WORK TASK> Locate the line that contains "Supported by" in the entries below, then repeat it and every following line through the line that contains "In the wake", exactly, and no others.

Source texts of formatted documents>
§ §
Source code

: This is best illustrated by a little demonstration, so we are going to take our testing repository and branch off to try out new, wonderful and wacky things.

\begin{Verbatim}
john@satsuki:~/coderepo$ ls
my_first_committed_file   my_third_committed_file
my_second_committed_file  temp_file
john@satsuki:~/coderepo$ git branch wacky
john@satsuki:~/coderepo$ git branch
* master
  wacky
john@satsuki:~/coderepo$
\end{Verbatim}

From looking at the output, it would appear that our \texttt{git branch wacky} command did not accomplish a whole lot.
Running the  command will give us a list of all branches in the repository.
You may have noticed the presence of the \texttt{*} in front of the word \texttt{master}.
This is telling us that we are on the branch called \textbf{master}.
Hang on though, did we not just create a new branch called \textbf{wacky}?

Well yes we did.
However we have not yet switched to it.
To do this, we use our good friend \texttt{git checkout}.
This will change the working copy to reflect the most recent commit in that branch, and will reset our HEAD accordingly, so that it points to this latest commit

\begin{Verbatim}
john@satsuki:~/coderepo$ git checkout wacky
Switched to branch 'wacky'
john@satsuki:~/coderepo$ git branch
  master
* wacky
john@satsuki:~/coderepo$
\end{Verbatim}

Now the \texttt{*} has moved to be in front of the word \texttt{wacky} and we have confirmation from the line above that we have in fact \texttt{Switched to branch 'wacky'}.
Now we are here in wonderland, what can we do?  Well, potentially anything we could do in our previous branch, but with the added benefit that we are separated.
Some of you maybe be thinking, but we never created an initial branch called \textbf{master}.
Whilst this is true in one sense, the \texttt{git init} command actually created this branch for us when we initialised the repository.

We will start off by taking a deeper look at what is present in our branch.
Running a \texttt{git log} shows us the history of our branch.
§ §
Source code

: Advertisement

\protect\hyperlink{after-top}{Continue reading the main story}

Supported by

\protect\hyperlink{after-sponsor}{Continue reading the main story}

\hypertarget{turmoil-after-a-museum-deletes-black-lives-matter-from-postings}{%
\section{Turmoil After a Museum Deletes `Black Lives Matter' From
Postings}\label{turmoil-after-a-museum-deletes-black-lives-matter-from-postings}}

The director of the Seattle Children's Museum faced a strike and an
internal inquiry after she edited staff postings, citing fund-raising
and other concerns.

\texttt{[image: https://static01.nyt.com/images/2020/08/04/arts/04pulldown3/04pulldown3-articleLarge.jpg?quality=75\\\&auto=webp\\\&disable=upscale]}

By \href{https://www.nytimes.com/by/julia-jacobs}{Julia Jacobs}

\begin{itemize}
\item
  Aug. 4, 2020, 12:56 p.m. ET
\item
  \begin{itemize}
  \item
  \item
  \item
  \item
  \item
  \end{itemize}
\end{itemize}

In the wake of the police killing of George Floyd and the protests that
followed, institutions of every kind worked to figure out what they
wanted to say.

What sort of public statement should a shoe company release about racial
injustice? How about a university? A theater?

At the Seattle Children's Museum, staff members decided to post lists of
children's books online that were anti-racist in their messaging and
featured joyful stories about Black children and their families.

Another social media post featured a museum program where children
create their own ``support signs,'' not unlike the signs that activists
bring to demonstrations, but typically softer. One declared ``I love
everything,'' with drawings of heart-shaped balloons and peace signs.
§ §
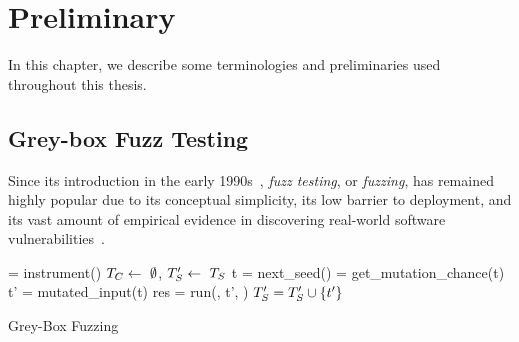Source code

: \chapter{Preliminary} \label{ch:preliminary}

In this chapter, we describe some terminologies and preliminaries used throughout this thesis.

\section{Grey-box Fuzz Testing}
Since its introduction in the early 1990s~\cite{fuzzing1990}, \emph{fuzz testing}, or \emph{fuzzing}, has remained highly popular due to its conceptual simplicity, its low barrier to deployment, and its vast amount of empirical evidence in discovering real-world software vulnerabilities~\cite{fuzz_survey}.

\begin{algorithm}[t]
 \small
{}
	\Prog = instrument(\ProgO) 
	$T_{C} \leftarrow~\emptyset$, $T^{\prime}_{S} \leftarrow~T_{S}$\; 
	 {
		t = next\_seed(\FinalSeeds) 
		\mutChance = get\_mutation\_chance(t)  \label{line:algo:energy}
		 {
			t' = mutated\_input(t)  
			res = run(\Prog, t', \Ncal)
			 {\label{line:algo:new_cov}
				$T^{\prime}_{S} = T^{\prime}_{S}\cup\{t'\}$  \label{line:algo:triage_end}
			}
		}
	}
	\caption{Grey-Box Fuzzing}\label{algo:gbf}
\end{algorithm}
§ §
WRITTEN ANSWER>
Supported by

\protect\hyperlink{after-sponsor}{Continue reading the main story}

\hypertarget{turmoil-after-a-museum-deletes-black-lives-matter-from-postings}{%
\section{Turmoil After a Museum Deletes `Black Lives Matter' From
Postings}\label{turmoil-after-a-museum-deletes-black-lives-matter-from-postings}}

The director of the Seattle Children's Museum faced a strike and an
internal inquiry after she edited staff postings, citing fund-raising
and other concerns.

\texttt{[image: https://static01.nyt.com/images/2020/08/04/arts/04pulldown3/04pulldown3-articleLarge.jpg?quality=75\\\&auto=webp\\\&disable=upscale]}

By \href{https://www.nytimes.com/by/julia-jacobs}{Julia Jacobs}

\begin{itemize}
\item
  Aug. 4, 2020, 12:56 p.m. ET
\item
  \begin{itemize}
  \item
  \item
  \item
  \item
  \item
  \end{itemize}
\end{itemize}

In the wake of the police killing of George Floyd and the protests that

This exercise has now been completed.